(Items listed in a dataset)
▼

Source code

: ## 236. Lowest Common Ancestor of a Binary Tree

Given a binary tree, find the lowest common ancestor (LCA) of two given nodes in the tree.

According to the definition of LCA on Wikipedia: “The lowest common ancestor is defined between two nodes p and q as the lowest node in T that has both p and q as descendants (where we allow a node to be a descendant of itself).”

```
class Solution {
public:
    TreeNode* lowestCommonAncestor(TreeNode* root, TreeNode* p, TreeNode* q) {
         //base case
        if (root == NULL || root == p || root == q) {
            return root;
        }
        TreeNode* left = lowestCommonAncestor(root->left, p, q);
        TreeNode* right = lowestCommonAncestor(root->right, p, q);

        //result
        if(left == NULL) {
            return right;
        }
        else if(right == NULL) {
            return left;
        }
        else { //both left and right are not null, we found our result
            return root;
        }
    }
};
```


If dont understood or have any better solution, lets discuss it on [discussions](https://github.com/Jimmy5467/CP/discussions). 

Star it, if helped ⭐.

▲
▼

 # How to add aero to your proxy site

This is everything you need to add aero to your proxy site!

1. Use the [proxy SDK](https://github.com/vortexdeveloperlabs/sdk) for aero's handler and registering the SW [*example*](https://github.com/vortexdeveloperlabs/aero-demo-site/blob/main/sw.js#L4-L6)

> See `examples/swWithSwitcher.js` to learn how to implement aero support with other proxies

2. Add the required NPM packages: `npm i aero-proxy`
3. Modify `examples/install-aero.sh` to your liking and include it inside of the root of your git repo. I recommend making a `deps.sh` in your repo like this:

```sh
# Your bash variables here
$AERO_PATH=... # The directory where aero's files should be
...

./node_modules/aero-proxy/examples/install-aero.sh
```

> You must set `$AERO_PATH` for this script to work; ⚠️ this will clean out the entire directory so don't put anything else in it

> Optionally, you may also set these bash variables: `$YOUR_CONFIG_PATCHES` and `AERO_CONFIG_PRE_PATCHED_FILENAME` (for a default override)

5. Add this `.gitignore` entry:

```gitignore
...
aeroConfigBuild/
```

▲
▼

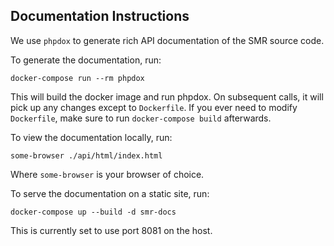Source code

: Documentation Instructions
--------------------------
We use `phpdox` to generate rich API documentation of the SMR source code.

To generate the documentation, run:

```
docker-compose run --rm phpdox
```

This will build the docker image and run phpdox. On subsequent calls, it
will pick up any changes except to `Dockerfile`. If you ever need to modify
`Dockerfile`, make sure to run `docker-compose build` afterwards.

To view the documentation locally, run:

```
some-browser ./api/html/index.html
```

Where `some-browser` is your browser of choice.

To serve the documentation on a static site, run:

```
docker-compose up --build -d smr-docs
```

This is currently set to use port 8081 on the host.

▲

### Work required
Which lines of the data above contain the string "result"? Copy each of them.

### Written solution
        //result
        else { //both left and right are not null, we found our result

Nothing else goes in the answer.